___ Information shown

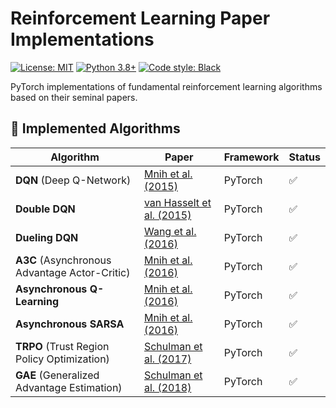 # Reinforcement Learning Paper Implementations

[![License: MIT](https://img.shields.io/badge/License-MIT-yellow.svg)](https://opensource.org/licenses/MIT)
[![Python 3.8+](https://img.shields.io/badge/Python-3.8%2B-blue.svg)](https://www.python.org/)
[![Code style: Black](https://img.shields.io/badge/code%20style-black-000000.svg)](https://github.com/psf/black)

PyTorch implementations of fundamental reinforcement learning algorithms based on their seminal papers.

## 📜 Implemented Algorithms

| Algorithm | Paper | Framework | Status |
|-----------|-------|-----------|--------|
| **DQN** (Deep Q-Network) | [Mnih et al. (2015)](https://www.nature.com/articles/nature14236) | PyTorch | ✅ |
| **Double DQN** | [van Hasselt et al. (2015)](https://arxiv.org/abs/1509.06461) | PyTorch | ✅ |
| **Dueling DQN** | [Wang et al. (2016)](https://arxiv.org/abs/1511.06581) | PyTorch | ✅ |
| **A3C** (Asynchronous Advantage Actor-Critic) | [Mnih et al. (2016)](https://arxiv.org/abs/1602.01783) | PyTorch | ✅ |
| **Asynchronous Q-Learning** | [Mnih et al. (2016)](https://arxiv.org/abs/1602.01783) | PyTorch | ✅ |
| **Asynchronous SARSA** | [Mnih et al. (2016)](https://arxiv.org/abs/1602.01783) | PyTorch | ✅ |
| **TRPO** (Trust Region Policy Optimization) | [Schulman et al. (2017)](https://arxiv.org/pdf/1502.05477) | PyTorch | ✅ |
| **GAE** (Generalized Advantage Estimation) | [Schulman et al. (2018)](https://arxiv.org/pdf/1506.02438) | PyTorch | ✅ |



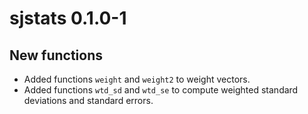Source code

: # sjstats 0.1.0-1

## New functions

* Added functions `weight` and `weight2` to weight vectors.
* Added functions `wtd_sd` and `wtd_se` to compute weighted standard deviations and standard errors.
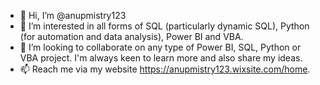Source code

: - 👋 Hi, I’m @anupmistry123
- 👀 I’m interested in all forms of SQL (particularly dynamic SQL), Python (for automation and data analysis), Power BI and VBA.
- 💞️ I’m looking to collaborate on any type of Power BI, SQL, Python or VBA project. I'm always keen to learn more and also share my ideas.
- 📫 Reach me via my website https://anupmistry123.wixsite.com/home.

<!---
anupmistry123 is a ✨ special ✨ repository because its `README.md` (this file) appears on your GitHub profile.
You can click the Preview link to take a look at your changes.
--->
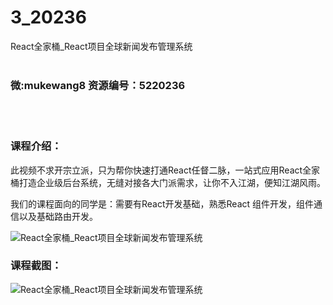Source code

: # 3_20236
React全家桶_React项目全球新闻发布管理系统
<br/></br>
<h3>微:mukewang8 资源编号：5220236</h3>
<br/></br>
<h3>课程介绍：</h3>
<p>此视频不求开宗立派，只为帮你快速打通<a title="查看与 React 相关的文章" target="_blank">React</a>任督二脉，一站式应用<a title="查看与 React 相关的文章" target="_blank">React</a>全家桶打造企业级后台系统，无缝对接各大门派需求，让你不入江湖，便知江湖风雨。</p>
<p>我们的课程面向的同学是：需要有React开发基础，熟悉React 组件开发，组件通信以及基础路由开发。</p>
<p><img src="https://www.ko996.com/wp-content/uploads/img/2021/06/1-53-300x149.png" alt="React全家桶_React项目全球新闻发布管理系统"></p>
<div class="info-desc">
<h3>课程截图：</h3>
<p><img src="https://www.ko996.com/wp-content/uploads/img/2021/06/2-49.png" alt="React全家桶_React项目全球新闻发布管理系统"></p>


			
</div>
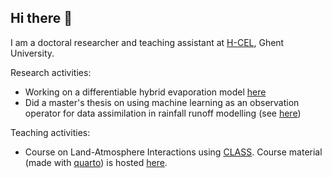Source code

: ## Hi there 👋

I am a doctoral researcher and teaching assistant at [H-CEL](https://www.ugent.be/bw/environment/en/research/h-cel), Ghent University.

Research activities:
- Working on a differentiable hybrid evaporation model [here](https://github.com/olivierbonte/DifferentiableEvaporation)
- Did a master's thesis on using machine learning as an observation operator for data assimilation in rainfall runoff modelling (see [here](https://github.com/olivierbonte/master_thesis))

Teaching activities:
- Course on Land-Atmosphere Interactions using [CLASS](https://classmodel.github.io/). Course material (made with [quarto](https://quarto.org/)) is hosted [here](https://obonte.quarto.pub/land-atmosphere-interactions-practicals/).

<!--
**olivierbonte/olivierbonte** is a ✨ _special_ ✨ repository because its `README.md` (this file) appears on your GitHub profile.

Here are some ideas to get you started:

- 🔭 I’m currently working on ...
- 🌱 I’m currently learning ...
- 👯 I’m looking to collaborate on ...
- 🤔 I’m looking for help with ...
- 💬 Ask me about ...
- 📫 How to reach me: ...
- 😄 Pronouns: ...
- ⚡ Fun fact: ...
-->
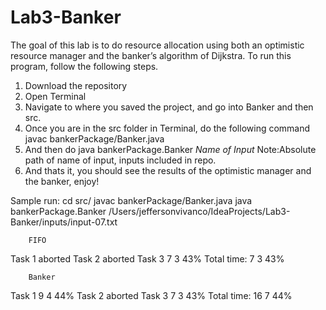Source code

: # Lab3-Banker
The goal of this lab is to do resource allocation using both an optimistic resource manager and the banker’s algorithm of Dijkstra.
To run this program, follow the following steps. 
1) Download the repository
2) Open Terminal 
3) Navigate to where you saved the project, and go into Banker and then src. 
4) Once you are in the src folder in Terminal, do the following command javac bankerPackage/Banker.java 
5) And then do java bankerPackage.Banker _Name of Input_ Note:Absolute path of name of input, inputs included in repo. 
6) And thats it, you should see the results of the optimistic manager and the banker, enjoy! 

Sample run: 
cd src/
javac bankerPackage/Banker.java 
java bankerPackage.Banker /Users/jeffersonvivanco/IdeaProjects/Lab3-Banker/inputs/input-07.txt 

        FIFO      
Task 1      aborted
Task 2      aborted
Task 3      7  3  43%
Total time: 7  3  43%

        Banker      
Task 1      9  4  44%
Task 2      aborted
Task 3      7  3  43%
Total time: 16 7  44%

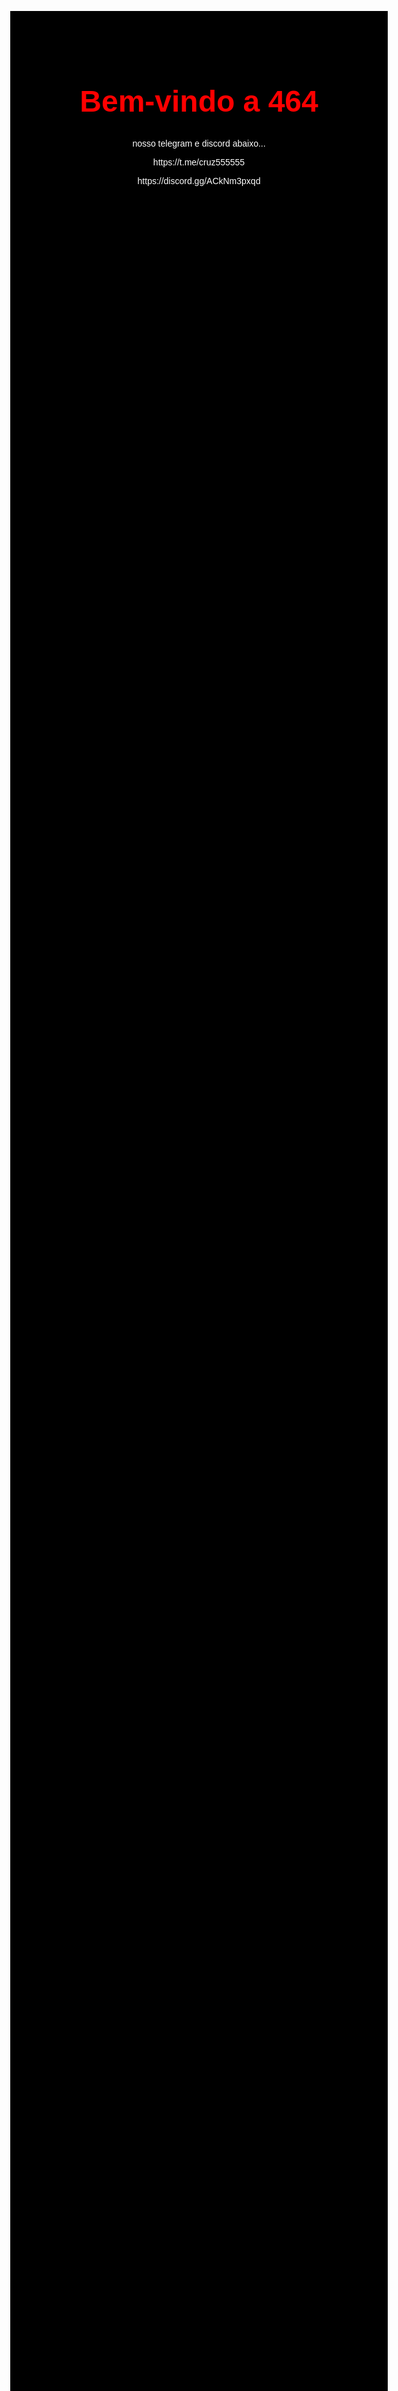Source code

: <!DOCTYPE html>
<html lang="pt-BR">
<head>
  <meta charset="UTF-8">
  <meta name="viewport" content="width=device-width, initial-scale=1.0">
  <title>Bem-vindo ao inferno </title>
  <style>
    body {
      font-family: Arial, sans-serif;
     background-color: #000000;
      color: #fff;
      text-align: center;
      margin-top: 20%;
    }
    h1 {
      font-size: 48px;
      color: red;
    }
  </style>
</head>
<body>
  <h1>Bem-vindo a 464</h1>
  <p>nosso telegram e discord abaixo...</p>

  
  <p> https://t.me/cruz555555
  <p> </p>https://discord.gg/ACkNm3pxqd</p>
</body>
</html>
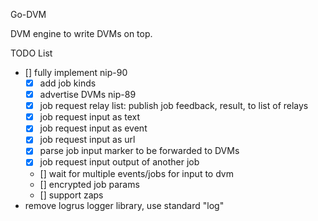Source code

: Go-DVM

DVM engine to write DVMs on top.

TODO List
- [] fully implement nip-90
  - [x] add job kinds 
  - [x] advertise DVMs nip-89
  - [x] job request relay list: publish job feedback, result, to list of relays
  - [x] job request input as text
  - [x] job request input as event
  - [x] job request input as url
  - [x] parse job input marker to be forwarded to DVMs
  - [x] job request input output of another job
  - [] wait for multiple events/jobs for input to dvm
  - [] encrypted job params
  - [] support zaps
- remove logrus logger library, use standard "log"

______

- Exercise objective: Using the listing, say how many lines include the word "Asynchronous", and add nothing else.

- Exercise solution: 3